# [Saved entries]
········

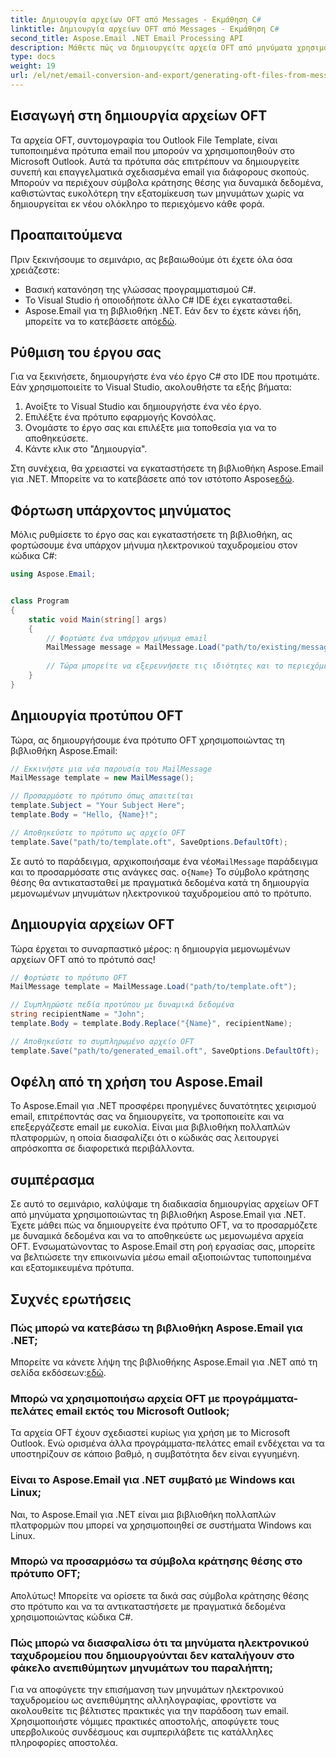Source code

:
 ```yaml
---
title: Δημιουργία αρχείων OFT από Messages - Εκμάθηση C#
linktitle: Δημιουργία αρχείων OFT από Messages - Εκμάθηση C#
second_title: Aspose.Email .NET Email Processing API
description: Μάθετε πώς να δημιουργείτε αρχεία OFT από μηνύματα χρησιμοποιώντας το Aspose.Email για .NET. Οδηγός βήμα προς βήμα με πηγαίο κώδικα για αποτελεσματική δημιουργία προτύπων email.
type: docs
weight: 19
url: /el/net/email-conversion-and-export/generating-oft-files-from-messages-csharp-tutorial/
---
```


## Εισαγωγή στη δημιουργία αρχείων OFT

Τα αρχεία OFT, συντομογραφία του Outlook File Template, είναι τυποποιημένα πρότυπα email που μπορούν να χρησιμοποιηθούν στο Microsoft Outlook. Αυτά τα πρότυπα σάς επιτρέπουν να δημιουργείτε συνεπή και επαγγελματικά σχεδιασμένα email για διάφορους σκοπούς. Μπορούν να περιέχουν σύμβολα κράτησης θέσης για δυναμικά δεδομένα, καθιστώντας ευκολότερη την εξατομίκευση των μηνυμάτων χωρίς να δημιουργείται εκ νέου ολόκληρο το περιεχόμενο κάθε φορά.

## Προαπαιτούμενα

Πριν ξεκινήσουμε το σεμινάριο, ας βεβαιωθούμε ότι έχετε όλα όσα χρειάζεστε:

- Βασική κατανόηση της γλώσσας προγραμματισμού C#.
- Το Visual Studio ή οποιοδήποτε άλλο C# IDE έχει εγκατασταθεί.
-  Aspose.Email για τη βιβλιοθήκη .NET. Εάν δεν το έχετε κάνει ήδη, μπορείτε να το κατεβάσετε από[εδώ](https://releases.aspose.com/email/net).

## Ρύθμιση του έργου σας

Για να ξεκινήσετε, δημιουργήστε ένα νέο έργο C# στο IDE που προτιμάτε. Εάν χρησιμοποιείτε το Visual Studio, ακολουθήστε τα εξής βήματα:

1. Ανοίξτε το Visual Studio και δημιουργήστε ένα νέο έργο.
2. Επιλέξτε ένα πρότυπο εφαρμογής Κονσόλας.
3. Ονομάστε το έργο σας και επιλέξτε μια τοποθεσία για να το αποθηκεύσετε.
4. Κάντε κλικ στο "Δημιουργία".

 Στη συνέχεια, θα χρειαστεί να εγκαταστήσετε τη βιβλιοθήκη Aspose.Email για .NET. Μπορείτε να το κατεβάσετε από τον ιστότοπο Aspose[εδώ](https://releases.aspose.com/email/net).

## Φόρτωση υπάρχοντος μηνύματος

Μόλις ρυθμίσετε το έργο σας και εγκαταστήσετε τη βιβλιοθήκη, ας φορτώσουμε ένα υπάρχον μήνυμα ηλεκτρονικού ταχυδρομείου στον κώδικα C#:

```csharp
using Aspose.Email;


class Program
{
    static void Main(string[] args)
    {
        // Φορτώστε ένα υπάρχον μήνυμα email
        MailMessage message = MailMessage.Load("path/to/existing/message.eml");
        
        // Τώρα μπορείτε να εξερευνήσετε τις ιδιότητες και το περιεχόμενο του μηνύματος
    }
}
```

## Δημιουργία προτύπου OFT

Τώρα, ας δημιουργήσουμε ένα πρότυπο OFT χρησιμοποιώντας τη βιβλιοθήκη Aspose.Email:

```csharp
// Εκκινήστε μια νέα παρουσία του MailMessage
MailMessage template = new MailMessage();

// Προσαρμόστε το πρότυπο όπως απαιτείται
template.Subject = "Your Subject Here";
template.Body = "Hello, {Name}!";

// Αποθηκεύστε το πρότυπο ως αρχείο OFT
template.Save("path/to/template.oft", SaveOptions.DefaultOft);
```

 Σε αυτό το παράδειγμα, αρχικοποιήσαμε ένα νέο`MailMessage` παράδειγμα και το προσαρμόσατε στις ανάγκες σας. ο`{Name}` Το σύμβολο κράτησης θέσης θα αντικατασταθεί με πραγματικά δεδομένα κατά τη δημιουργία μεμονωμένων μηνυμάτων ηλεκτρονικού ταχυδρομείου από το πρότυπο.

## Δημιουργία αρχείων OFT

Τώρα έρχεται το συναρπαστικό μέρος: η δημιουργία μεμονωμένων αρχείων OFT από το πρότυπό σας!

```csharp
// Φορτώστε το πρότυπο OFT
MailMessage template = MailMessage.Load("path/to/template.oft");

// Συμπληρώστε πεδία προτύπου με δυναμικά δεδομένα
string recipientName = "John";
template.Body = template.Body.Replace("{Name}", recipientName);

// Αποθηκεύστε το συμπληρωμένο αρχείο OFT
template.Save("path/to/generated_email.oft", SaveOptions.DefaultOft);
```

## Οφέλη από τη χρήση του Aspose.Email

Το Aspose.Email για .NET προσφέρει προηγμένες δυνατότητες χειρισμού email, επιτρέποντάς σας να δημιουργείτε, να τροποποιείτε και να επεξεργάζεστε email με ευκολία. Είναι μια βιβλιοθήκη πολλαπλών πλατφορμών, η οποία διασφαλίζει ότι ο κώδικάς σας λειτουργεί απρόσκοπτα σε διαφορετικά περιβάλλοντα.

## συμπέρασμα

Σε αυτό το σεμινάριο, καλύψαμε τη διαδικασία δημιουργίας αρχείων OFT από μηνύματα χρησιμοποιώντας τη βιβλιοθήκη Aspose.Email για .NET. Έχετε μάθει πώς να δημιουργείτε ένα πρότυπο OFT, να το προσαρμόζετε με δυναμικά δεδομένα και να το αποθηκεύετε ως μεμονωμένα αρχεία OFT. Ενσωματώνοντας το Aspose.Email στη ροή εργασίας σας, μπορείτε να βελτιώσετε την επικοινωνία μέσω email αξιοποιώντας τυποποιημένα και εξατομικευμένα πρότυπα.

## Συχνές ερωτήσεις

### Πώς μπορώ να κατεβάσω τη βιβλιοθήκη Aspose.Email για .NET;

 Μπορείτε να κάνετε λήψη της βιβλιοθήκης Aspose.Email για .NET από τη σελίδα εκδόσεων:[εδώ](https://releases.aspose.com/email/net).

### Μπορώ να χρησιμοποιήσω αρχεία OFT με προγράμματα-πελάτες email εκτός του Microsoft Outlook;

Τα αρχεία OFT έχουν σχεδιαστεί κυρίως για χρήση με το Microsoft Outlook. Ενώ ορισμένα άλλα προγράμματα-πελάτες email ενδέχεται να τα υποστηρίζουν σε κάποιο βαθμό, η συμβατότητα δεν είναι εγγυημένη.

### Είναι το Aspose.Email για .NET συμβατό με Windows και Linux;

Ναι, το Aspose.Email για .NET είναι μια βιβλιοθήκη πολλαπλών πλατφορμών που μπορεί να χρησιμοποιηθεί σε συστήματα Windows και Linux.

### Μπορώ να προσαρμόσω τα σύμβολα κράτησης θέσης στο πρότυπο OFT;

Απολύτως! Μπορείτε να ορίσετε τα δικά σας σύμβολα κράτησης θέσης στο πρότυπο και να τα αντικαταστήσετε με πραγματικά δεδομένα χρησιμοποιώντας κώδικα C#.

### Πώς μπορώ να διασφαλίσω ότι τα μηνύματα ηλεκτρονικού ταχυδρομείου που δημιουργούνται δεν καταλήγουν στο φάκελο ανεπιθύμητων μηνυμάτων του παραλήπτη;

Για να αποφύγετε την επισήμανση των μηνυμάτων ηλεκτρονικού ταχυδρομείου ως ανεπιθύμητης αλληλογραφίας, φροντίστε να ακολουθείτε τις βέλτιστες πρακτικές για την παράδοση των email. Χρησιμοποιήστε νόμιμες πρακτικές αποστολής, αποφύγετε τους υπερβολικούς συνδέσμους και συμπεριλάβετε τις κατάλληλες πληροφορίες αποστολέα.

········

# [Required action]
Repeat all of the records verbatim, leaving out the pictures.

# [Output for this exercise]
Source code

:
 ```yaml
---
title: Δημιουργία αρχείων OFT από Messages - Εκμάθηση C#
linktitle: Δημιουργία αρχείων OFT από Messages - Εκμάθηση C#
second_title: Aspose.Email .NET Email Processing API
description: Μάθετε πώς να δημιουργείτε αρχεία OFT από μηνύματα χρησιμοποιώντας το Aspose.Email για .NET. Οδηγός βήμα προς βήμα με πηγαίο κώδικα για αποτελεσματική δημιουργία προτύπων email.
type: docs
weight: 19
url: /el/net/email-conversion-and-export/generating-oft-files-from-messages-csharp-tutorial/
---
```


## Εισαγωγή στη δημιουργία αρχείων OFT

Τα αρχεία OFT, συντομογραφία του Outlook File Template, είναι τυποποιημένα πρότυπα email που μπορούν να χρησιμοποιηθούν στο Microsoft Outlook. Αυτά τα πρότυπα σάς επιτρέπουν να δημιουργείτε συνεπή και επαγγελματικά σχεδιασμένα email για διάφορους σκοπούς. Μπορούν να περιέχουν σύμβολα κράτησης θέσης για δυναμικά δεδομένα, καθιστώντας ευκολότερη την εξατομίκευση των μηνυμάτων χωρίς να δημιουργείται εκ νέου ολόκληρο το περιεχόμενο κάθε φορά.

## Προαπαιτούμενα

Πριν ξεκινήσουμε το σεμινάριο, ας βεβαιωθούμε ότι έχετε όλα όσα χρειάζεστε:

- Βασική κατανόηση της γλώσσας προγραμματισμού C#.
- Το Visual Studio ή οποιοδήποτε άλλο C# IDE έχει εγκατασταθεί.
-  Aspose.Email για τη βιβλιοθήκη .NET. Εάν δεν το έχετε κάνει ήδη, μπορείτε να το κατεβάσετε από[εδώ](https://releases.aspose.com/email/net).

## Ρύθμιση του έργου σας

Για να ξεκινήσετε, δημιουργήστε ένα νέο έργο C# στο IDE που προτιμάτε. Εάν χρησιμοποιείτε το Visual Studio, ακολουθήστε τα εξής βήματα:

1. Ανοίξτε το Visual Studio και δημιουργήστε ένα νέο έργο.
2. Επιλέξτε ένα πρότυπο εφαρμογής Κονσόλας.
3. Ονομάστε το έργο σας και επιλέξτε μια τοποθεσία για να το αποθηκεύσετε.
4. Κάντε κλικ στο "Δημιουργία".

 Στη συνέχεια, θα χρειαστεί να εγκαταστήσετε τη βιβλιοθήκη Aspose.Email για .NET. Μπορείτε να το κατεβάσετε από τον ιστότοπο Aspose[εδώ](https://releases.aspose.com/email/net).

## Φόρτωση υπάρχοντος μηνύματος

Μόλις ρυθμίσετε το έργο σας και εγκαταστήσετε τη βιβλιοθήκη, ας φορτώσουμε ένα υπάρχον μήνυμα ηλεκτρονικού ταχυδρομείου στον κώδικα C#:

```csharp
using Aspose.Email;


class Program
{
    static void Main(string[] args)
    {
        // Φορτώστε ένα υπάρχον μήνυμα email
        MailMessage message = MailMessage.Load("path/to/existing/message.eml");
        
        // Τώρα μπορείτε να εξερευνήσετε τις ιδιότητες και το περιεχόμενο του μηνύματος
    }
}
```

## Δημιουργία προτύπου OFT

Τώρα, ας δημιουργήσουμε ένα πρότυπο OFT χρησιμοποιώντας τη βιβλιοθήκη Aspose.Email:

```csharp
// Εκκινήστε μια νέα παρουσία του MailMessage
MailMessage template = new MailMessage();

// Προσαρμόστε το πρότυπο όπως απαιτείται
template.Subject = "Your Subject Here";
template.Body = "Hello, {Name}!";

// Αποθηκεύστε το πρότυπο ως αρχείο OFT
template.Save("path/to/template.oft", SaveOptions.DefaultOft);
```

 Σε αυτό το παράδειγμα, αρχικοποιήσαμε ένα νέο`MailMessage` παράδειγμα και το προσαρμόσατε στις ανάγκες σας. ο`{Name}` Το σύμβολο κράτησης θέσης θα αντικατασταθεί με πραγματικά δεδομένα κατά τη δημιουργία μεμονωμένων μηνυμάτων ηλεκτρονικού ταχυδρομείου από το πρότυπο.

## Δημιουργία αρχείων OFT

Τώρα έρχεται το συναρπαστικό μέρος: η δημιουργία μεμονωμένων αρχείων OFT από το πρότυπό σας!

```csharp
// Φορτώστε το πρότυπο OFT
MailMessage template = MailMessage.Load("path/to/template.oft");

// Συμπληρώστε πεδία προτύπου με δυναμικά δεδομένα
string recipientName = "John";
template.Body = template.Body.Replace("{Name}", recipientName);

// Αποθηκεύστε το συμπληρωμένο αρχείο OFT
template.Save("path/to/generated_email.oft", SaveOptions.DefaultOft);
```

## Οφέλη από τη χρήση του Aspose.Email

Το Aspose.Email για .NET προσφέρει προηγμένες δυνατότητες χειρισμού email, επιτρέποντάς σας να δημιουργείτε, να τροποποιείτε και να επεξεργάζεστε email με ευκολία. Είναι μια βιβλιοθήκη πολλαπλών πλατφορμών, η οποία διασφαλίζει ότι ο κώδικάς σας λειτουργεί απρόσκοπτα σε διαφορετικά περιβάλλοντα.

## συμπέρασμα

Σε αυτό το σεμινάριο, καλύψαμε τη διαδικασία δημιουργίας αρχείων OFT από μηνύματα χρησιμοποιώντας τη βιβλιοθήκη Aspose.Email για .NET. Έχετε μάθει πώς να δημιουργείτε ένα πρότυπο OFT, να το προσαρμόζετε με δυναμικά δεδομένα και να το αποθηκεύετε ως μεμονωμένα αρχεία OFT. Ενσωματώνοντας το Aspose.Email στη ροή εργασίας σας, μπορείτε να βελτιώσετε την επικοινωνία μέσω email αξιοποιώντας τυποποιημένα και εξατομικευμένα πρότυπα.

## Συχνές ερωτήσεις

### Πώς μπορώ να κατεβάσω τη βιβλιοθήκη Aspose.Email για .NET;

 Μπορείτε να κάνετε λήψη της βιβλιοθήκης Aspose.Email για .NET από τη σελίδα εκδόσεων:[εδώ](https://releases.aspose.com/email/net).

### Μπορώ να χρησιμοποιήσω αρχεία OFT με προγράμματα-πελάτες email εκτός του Microsoft Outlook;

Τα αρχεία OFT έχουν σχεδιαστεί κυρίως για χρήση με το Microsoft Outlook. Ενώ ορισμένα άλλα προγράμματα-πελάτες email ενδέχεται να τα υποστηρίζουν σε κάποιο βαθμό, η συμβατότητα δεν είναι εγγυημένη.

### Είναι το Aspose.Email για .NET συμβατό με Windows και Linux;

Ναι, το Aspose.Email για .NET είναι μια βιβλιοθήκη πολλαπλών πλατφορμών που μπορεί να χρησιμοποιηθεί σε συστήματα Windows και Linux.

### Μπορώ να προσαρμόσω τα σύμβολα κράτησης θέσης στο πρότυπο OFT;

Απολύτως! Μπορείτε να ορίσετε τα δικά σας σύμβολα κράτησης θέσης στο πρότυπο και να τα αντικαταστήσετε με πραγματικά δεδομένα χρησιμοποιώντας κώδικα C#.

### Πώς μπορώ να διασφαλίσω ότι τα μηνύματα ηλεκτρονικού ταχυδρομείου που δημιουργούνται δεν καταλήγουν στο φάκελο ανεπιθύμητων μηνυμάτων του παραλήπτη;

Για να αποφύγετε την επισήμανση των μηνυμάτων ηλεκτρονικού ταχυδρομείου ως ανεπιθύμητης αλληλογραφίας, φροντίστε να ακολουθείτε τις βέλτιστες πρακτικές για την παράδοση των email. Χρησιμοποιήστε νόμιμες πρακτικές αποστολής, αποφύγετε τους υπερβολικούς συνδέσμους και συμπεριλάβετε τις κατάλληλες πληροφορίες αποστολέα.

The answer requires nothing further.